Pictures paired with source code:
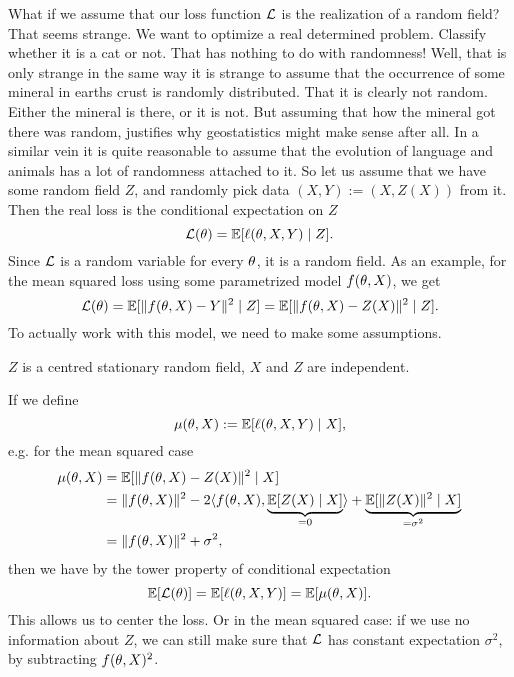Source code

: What if we assume that our loss function \(\mathcal{L}\) is the
realization of a random field? That seems strange. We want to optimize a real
determined problem. Classify whether it is a cat or not. That has nothing to do
with randomness! Well, that is only strange in the same way it is strange to
assume that the occurrence of some mineral in earths crust is randomly
distributed.  That it is clearly not random. Either the mineral is there, or it
is not. But assuming that how the mineral got there was random, justifies why
geostatistics might make sense after all. In a similar vein it is quite
reasonable to assume that the evolution of language and animals has a lot of
randomness attached to it. So let us assume that we have some random field
\(Z\), and randomly pick data \((X,Y) := (X,Z(X))\) from it. Then the real loss
is the conditional expectation on \(Z\)
\begin{equation*}
	\mathcal{L}(\theta) = \mathbb{E}[\ell(\theta, X,Y)\mid Z].
\end{equation*}
Since \(\mathcal{L}\) is a random variable for every \(\theta\), it is a random field.
As an example, for the mean squared loss using some parametrized model
\(f(\theta, X)\), we get
\begin{equation*}
	\mathcal{L}(\theta)
	= \mathbb{E}[\|f(\theta, X) - Y\|^2 \mid Z]
	= \mathbb{E}[\|f(\theta, X) - Z(X)\|^2 \mid Z].
\end{equation*}
To actually work with this model, we need to make some assumptions.

\begin{axiom}
	\(Z\) is a centred stationary random field, \(X\) and \(Z\) are independent.
\end{axiom}

If we define
\begin{equation*}
	\mu(\theta, X):= \mathbb{E}[\ell(\theta, X,Y)\mid X],
\end{equation*}
e.g. for the mean squared case
\begin{align*}
	\mu(\theta, X)&= \mathbb{E}[\|f(\theta, X)-Z(X)\|^2 \mid X]\\
	&= \|f(\theta, X)\|^2 - 2\langle f(\theta, X), \underbrace{\mathbb{E}[Z(X)\mid X]}_{=0}\rangle
	+ \underbrace{\mathbb{E}[\|Z(X)\|^2\mid X]}_{=\sigma^2}\\
	&= \|f(\theta, X)\|^2 + \sigma^2,
\end{align*}
then we have by the tower property of conditional expectation
\begin{equation*}
	\mathbb{E}[\mathcal{L}(\theta)]
	= \mathbb{E}[\ell(\theta, X,Y)]
	= \mathbb{E}[\mu(\theta, X)].
\end{equation*}
This allows us to center the loss. Or in the mean squared case: if we use no
information about \(Z\), we can still make sure that \(\mathcal{L}\) has constant
expectation \(\sigma^2\), by subtracting \(f(\theta, X)^2\).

__TASK PROMPT__.
Among the lines above, return each one holding the string "randomly".

__ANSWER__.
assume that the occurrence of some mineral in earths crust is randomly
\(Z\), and randomly pick data \((X,Y) := (X,Z(X))\) from it. Then the real loss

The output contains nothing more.